Government funding creates opportunity for innovation in food and feed processing

John Deere’s Manager of Technology Innovation Strategy to explain at Agri-Tech East event how to work with funders.

Companies of all sizes can benefit from agri-tech funding; it is not just for start-ups. John Deere was named alongside Monsanto as the big two world leading platforms for agri-tech, in a recent industry report* it has tapped into public sector funding to gain this ranking. Dr Thomas Engel, Manager of Technology Innovation Strategy at John Deere, is set to discuss how collaborative research has underpinned its product development at the Agri-Tech East event “Finding the Funding – The Research and Business Guide to Smart Agri-Tech Finance” on 22 March at the King’s Lynn Innovation Centre.

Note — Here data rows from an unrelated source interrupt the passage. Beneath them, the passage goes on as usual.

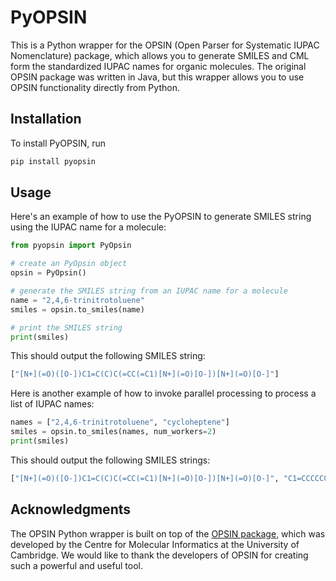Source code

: PyOPSIN
====================

This is a Python wrapper for the OPSIN (Open Parser for Systematic IUPAC Nomenclature) package, which allows you to generate SMILES and CML form the standardized IUPAC names for organic molecules. The original OPSIN package was written in Java, but this wrapper allows you to use OPSIN functionality directly from Python.

Installation
------------

To install PyOPSIN, run

```bash
pip install pyopsin
```

Usage
-----

Here's an example of how to use the PyOPSIN to generate SMILES string using the IUPAC name for a molecule:

```python
from pyopsin import PyOpsin

# create an PyOpsin object
opsin = PyOpsin()

# generate the SMILES string from an IUPAC name for a molecule
name = "2,4,6-trinitrotoluene"
smiles = opsin.to_smiles(name)

# print the SMILES string
print(smiles)
```

This should output the following SMILES string:

```bash
["[N+](=O)([O-])C1=C(C)C(=CC(=C1)[N+](=O)[O-])[N+](=O)[O-]"]
```

Here is another example of how to invoke parallel processing to process a list of IUPAC names:

```python
names = ["2,4,6-trinitrotoluene", "cycloheptene"]
smiles = opsin.to_smiles(names, num_workers=2)
print(smiles)
```

This should output the following SMILES strings:

```bash
["[N+](=O)([O-])C1=C(C)C(=CC(=C1)[N+](=O)[O-])[N+](=O)[O-]", "C1=CCCCCC1"]
```

Acknowledgments
---------------

The OPSIN Python wrapper is built on top of the [OPSIN package](https://opsin.ch.cam.ac.uk/), which was developed by the Centre for Molecular Informatics at the University of Cambridge. We would like to thank the developers of OPSIN for creating such a powerful and useful tool.
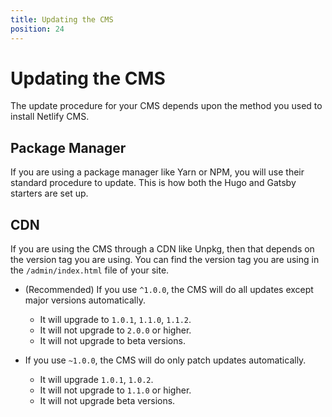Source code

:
 ```yaml
---
title: Updating the CMS
position: 24
---
```


# Updating the CMS

The update procedure for your CMS depends upon the method you used to install Netlify CMS.

## Package Manager

If you are using a package manager like Yarn or NPM, you will use their standard procedure to update. This is how both the Hugo and Gatsby starters are set up.

## CDN

If you are using the CMS through a CDN like Unpkg, then that depends on the version tag you are using. You can find the version tag you are using in the `/admin/index.html` file of your site.

- (Recommended) If you use `^1.0.0`, the CMS will do all updates except major versions automatically.
   - It will upgrade to `1.0.1`, `1.1.0`, `1.1.2`.
   - It will not upgrade to `2.0.0` or higher.
   - It will not upgrade to beta versions.

- If you use `~1.0.0`, the CMS will do only patch updates automatically.
   - It will upgrade `1.0.1`, `1.0.2`.
   - It will not upgrade to `1.1.0` or higher.
   - It will not upgrade beta versions.
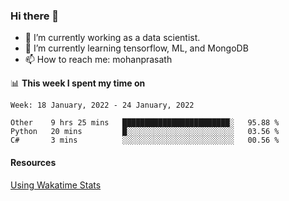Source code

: ### Hi there 👋

- 🔭 I’m currently working as a data scientist.
- 🌱 I’m currently learning tensorflow, ML, and MongoDB
- 📫 How to reach me: mohanprasath

📊 **This week I spent my time on**
<!--START_SECTION:waka-->
```text
Week: 18 January, 2022 - 24 January, 2022

Other    9 hrs 25 mins   ████████████████████████░   95.88 % 
Python   20 mins         █░░░░░░░░░░░░░░░░░░░░░░░░   03.56 % 
C#       3 mins          ░░░░░░░░░░░░░░░░░░░░░░░░░   00.56 % 
```
<!--END_SECTION:waka-->

#### Resources
[Using Wakatime Stats](https://github.com/marketplace/actions/waka-readme)
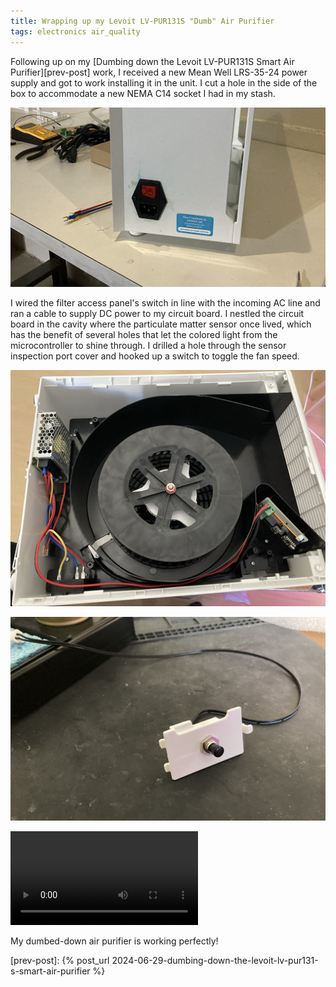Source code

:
 ```yaml
---
title: Wrapping up my Levoit LV-PUR131S "Dumb" Air Purifier
tags: electronics air_quality
---
```


Following up on my [Dumbing down the Levoit LV-PUR131S Smart Air Purifier][prev-post] work, I received a new Mean Well LRS-35-24 power supply and got to work installing it in the unit. I cut a hole in the side of the box to accommodate a new NEMA C14 socket I had in my stash.

![Photo of new NEMA power socket](/assets/wrapping-up-air-purifier/new-nema-socket.png)

I wired the filter access panel's switch in line with the incoming AC line and ran a cable to supply DC power to my circuit board. I nestled the circuit board in the cavity where the particulate matter sensor once lived, which has the benefit of several holes that let the colored light from the microcontroller to shine through. I drilled a hole through the sensor inspection port cover and hooked up a switch to toggle the fan speed.

![Photo of open filter unit with new power supply and circuit board mounted](/assets/wrapping-up-air-purifier/internals.png)

![Photo of switch installed in sensor inspection port cover](/assets/wrapping-up-air-purifier/new-switch.png)

<video alt="Video of pressing the button with changing lights visible through the existing holes in the case" controls>
  <source src="/assets/wrapping-up-air-purifier/colors.mp4" type="video/mp4">
  Your browser does not support the video tag.
</video>

My dumbed-down air purifier is working perfectly!

[prev-post]: {% post_url 2024-06-29-dumbing-down-the-levoit-lv-pur131-s-smart-air-purifier %}
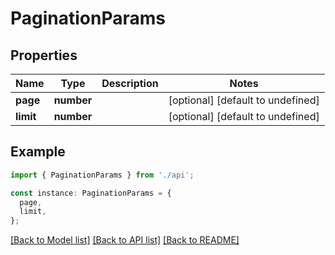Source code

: # PaginationParams

## Properties

| Name      | Type       | Description | Notes                             |
| --------- | ---------- | ----------- | --------------------------------- |
| **page**  | **number** |             | [optional] [default to undefined] |
| **limit** | **number** |             | [optional] [default to undefined] |

## Example

```typescript
import { PaginationParams } from './api';

const instance: PaginationParams = {
  page,
  limit,
};
```

[[Back to Model list]](../README.md#documentation-for-models) [[Back to API list]](../README.md#documentation-for-api-endpoints) [[Back to README]](../README.md)
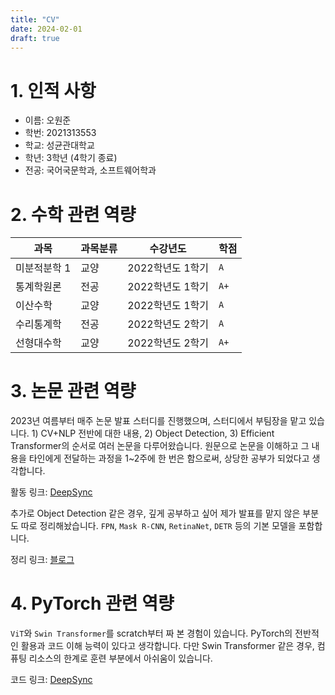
 ```yaml
---
title: "CV"
date: 2024-02-01
draft: true
---
```

# 1. 인적 사항
- 이름: 오원준
- 학번: 2021313553
- 학교: 성균관대학교
- 학년: 3학년 (4학기 종료)
- 전공: 국어국문학과, 소프트웨어학과

# 2. 수학 관련 역량
| 과목| 과목분류| 수강년도| 학점|
|----|------|-----| ----|
|미분적분학 1| 교양 |2022학년도 1학기| `A`|
|통계학원론| 전공 | 2022학년도 1학기 | `A+`|
|이산수학| 교양 | 2022학년도 1학기| `A`|
|수리통계학| 전공| 2022학년도 2학기| `A`|
|선형대수학| 교양| 2022학년도 2학기 | `A+`|

# 3. 논문 관련 역량
2023년 여름부터 매주 논문 발표 스터디를 진행했으며, 스터디에서 부팀장을 맡고 있습니다. 1) CV+NLP 전반에 대한 내용, 2) Object Detection, 3) Efficient Transformer의 순서로 여러 논문을 다루어왔습니다.
원문으로 논문을 이해하고 그 내용을 타인에게 전달하는 과정을 1~2주에 한 번은 함으로써, 상당한 공부가 되었다고 생각합니다.

활동 링크: [DeepSync](https://github.com/devkade/DeepSync)

추가로 Object Detection 같은 경우, 깊게 공부하고 싶어 제가 발표를 맡지 않은 부분도 따로 정리해놨습니다. `FPN`, `Mask R-CNN`, `RetinaNet`, `DETR` 등의 기본 모델을 포함합니다.

정리 링크: [블로그](https://ownogatari.xyz/tags/cv/)

# 4. PyTorch 관련 역량

`ViT`와 `Swin Transformer`를 scratch부터 짜 본 경험이 있습니다. PyTorch의 전반적인 활용과 코드 이해 능력이 있다고 생각합니다. 다만 Swin Transformer 같은 경우, 컴퓨팅 리소스의 한계로 훈련 부분에서 아쉬움이 있습니다.

코드 링크: [DeepSync](https://github.com/devkade/DeepSync/tree/Code/Code)
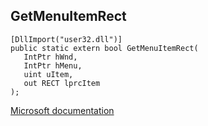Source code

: ## GetMenuItemRect

```
[DllImport("user32.dll")]
public static extern bool GetMenuItemRect(
   IntPtr hWnd,
   IntPtr hMenu,
   uint uItem,
   out RECT lprcItem
);
```

[Microsoft documentation](https://docs.microsoft.com/en-us/windows/win32/api/winuser/nf-winuser-getmenuitemrect)

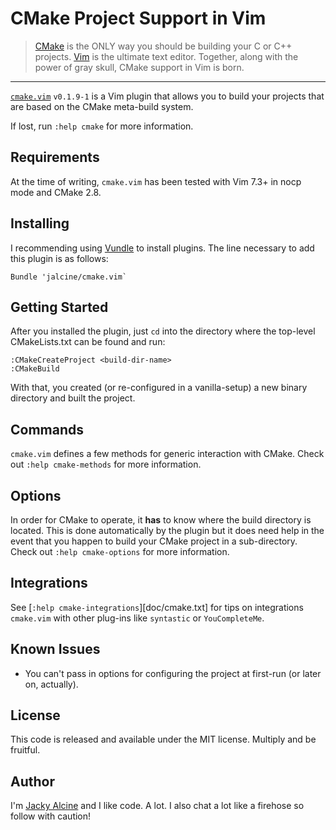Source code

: # CMake Project Support in Vim

> [CMake](http://www.cmake.org) is the ONLY way you should be building your C or 
> C++ projects. [Vim](http://www.vim.org) is the ultimate text editor. Together, 
> along with the power of gray skull, CMake support in Vim is born.

---

[`cmake.vim`](https://github.com/jalcine/cmake.vim/tree/v0.1.9-1) `v0.1.9-1` is a Vim 
plugin that allows you to build your projects that are based on the CMake 
meta-build system.

If lost, run `:help cmake` for more information.

## Requirements
At the time of writing, `cmake.vim` has been tested with Vim 7.3+ in nocp mode 
and CMake 2.8.


## Installing
I recommending using [Vundle](http://github.com/gmarik/vundle) to install 
plugins. The line necessary to add this plugin is as follows:

```viml
Bundle 'jalcine/cmake.vim`
```

## Getting Started

After you installed the plugin, just `cd` into the directory where the
top-level CMakeLists.txt can be found and run:

```viml
:CMakeCreateProject <build-dir-name>
:CMakeBuild
```

With that, you created (or re-configured in a vanilla-setup) a new binary
directory and built the project.

## Commands
`cmake.vim` defines a few methods for generic interaction with CMake. Check
out `:help cmake-methods` for more information.

## Options
In order for CMake to operate, it **has** to know where the build directory is 
located. This is done automatically by the plugin but it does need help in the 
event that you happen to build your CMake project in a sub-directory. Check
out `:help cmake-options` for more information.

## Integrations

See [`:help cmake-integrations`][doc/cmake.txt] for tips on integrations `cmake.vim` with
other plug-ins like `syntastic` or `YouCompleteMe`.

## Known Issues

  * You can't pass in options for configuring the project at first-run (or
    later on, actually).

## License
This code is released and available under the MIT license. Multiply and be 
fruitful.

## Author
I'm [Jacky Alcine](http://jalcine.me) and I like code. A lot. 
I also chat a lot like a firehose so follow with caution!
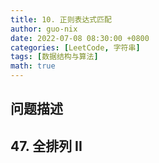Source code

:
 ```yaml
---
title: 10. 正则表达式匹配
author: guo-nix
date: 2022-07-08 08:30:00 +0800
categories: [LeetCode, 字符串]
tags: [数据结构与算法]  
math: true
---
```


## 问题描述
## 47. 全排列 II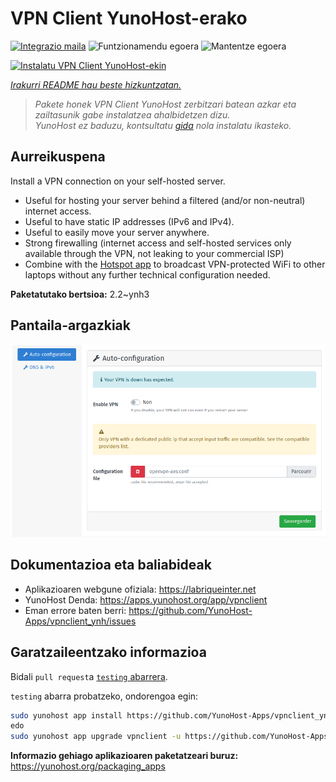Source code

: <!--
Ohart ongi: README hau automatikoki sortu da <https://github.com/YunoHost/apps/tree/master/tools/readme_generator>ri esker
EZ editatu eskuz.
-->

# VPN Client YunoHost-erako

[![Integrazio maila](https://dash.yunohost.org/integration/vpnclient.svg)](https://dash.yunohost.org/appci/app/vpnclient) ![Funtzionamendu egoera](https://ci-apps.yunohost.org/ci/badges/vpnclient.status.svg) ![Mantentze egoera](https://ci-apps.yunohost.org/ci/badges/vpnclient.maintain.svg)

[![Instalatu VPN Client YunoHost-ekin](https://install-app.yunohost.org/install-with-yunohost.svg)](https://install-app.yunohost.org/?app=vpnclient)

*[Irakurri README hau beste hizkuntzatan.](./ALL_README.md)*

> *Pakete honek VPN Client YunoHost zerbitzari batean azkar eta zailtasunik gabe instalatzea ahalbidetzen dizu.*  
> *YunoHost ez baduzu, kontsultatu [gida](https://yunohost.org/install) nola instalatu ikasteko.*

## Aurreikuspena

Install a VPN connection on your self-hosted server.
* Useful for hosting your server behind a filtered (and/or non-neutral) internet access.
* Useful to have static IP addresses (IPv6 and IPv4).
* Useful to easily move your server anywhere.
* Strong firewalling (internet access and self-hosted services only available through the VPN, not leaking to your commercial ISP)
* Combine with the [Hotspot app](https://github.com/YunoHost-Apps/hotspot_ynh) to broadcast VPN-protected WiFi to other laptops without any further technical configuration needed.



**Paketatutako bertsioa:** 2.2~ynh3

## Pantaila-argazkiak

![VPN Client(r)en pantaila-argazkia](./doc/screenshots/vpnclient.png)

## Dokumentazioa eta baliabideak

- Aplikazioaren webgune ofiziala: <https://labriqueinter.net>
- YunoHost Denda: <https://apps.yunohost.org/app/vpnclient>
- Eman errore baten berri: <https://github.com/YunoHost-Apps/vpnclient_ynh/issues>

## Garatzaileentzako informazioa

Bidali `pull request`a [`testing` abarrera](https://github.com/YunoHost-Apps/vpnclient_ynh/tree/testing).

`testing` abarra probatzeko, ondorengoa egin:

```bash
sudo yunohost app install https://github.com/YunoHost-Apps/vpnclient_ynh/tree/testing --debug
edo
sudo yunohost app upgrade vpnclient -u https://github.com/YunoHost-Apps/vpnclient_ynh/tree/testing --debug
```

**Informazio gehiago aplikazioaren paketatzeari buruz:** <https://yunohost.org/packaging_apps>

With the recent news that as part of its Industrial Strategy the Government is to invest £90 million into a new “Transforming Food Production Challenge”, there is renewed interest in the agri-food sector.

Dr Belinda Clarke, Director of Agri-Tech East, explains:

There is huge potential to digitise the agri-food value chain. Many of the food processing companies around King’s Lynn could benefit from innovation to improve competitive advantage, particularly in areas such as machine learning to improve performance of equipment and insights in nutrition to provide added value to products. The government is showing that there is money available for this.

Collaborative research and development helps to de-risk new product development and to incorporate end-user requirements from the outset. John Deere has established over 50 partnerships worldwide to broaden its own platform, MyJohnDeere and has accessed public sector funding to support its network.

Dr Engel comments:

Our partnerships usually work on a project-by-project basis. In Europe, there are opportunities to get public funding from the EU or national governments, so we can apply for grants which are 100% funded for universities and 50% match funded with an investment by us or another industry player. In some areas, we ask universities to do specific research projects for us, and these might be confidential projects.

We also work with a lot of students, for example in our European Tech Innovation Center where I am located. We have about 30 interns at one time working for three to six months, or we have university students do their theses. We can also use them as a think-tank in capstone projects to come up with totally new ideas. They’re a younger generation so see the world with different eyes.

Other speakers will include: Martin Lutman, Eastern Agri-Tech Growth Initiative; Andrew McLay of Innovate UK; Andy Cureton, BBSRC and Alan Plom, Douglas Bomford Trust.

“Finding the Funding – The Research and Business Guide to Smart Agri-Tech Finance”, an Agri-Tech East workshop in partnership with SMART-AKIS, will take place at the King’s Lynn Innovation Centre, Innovation Drive, King’s Lynn, PE30 5BY on 22 March 2018.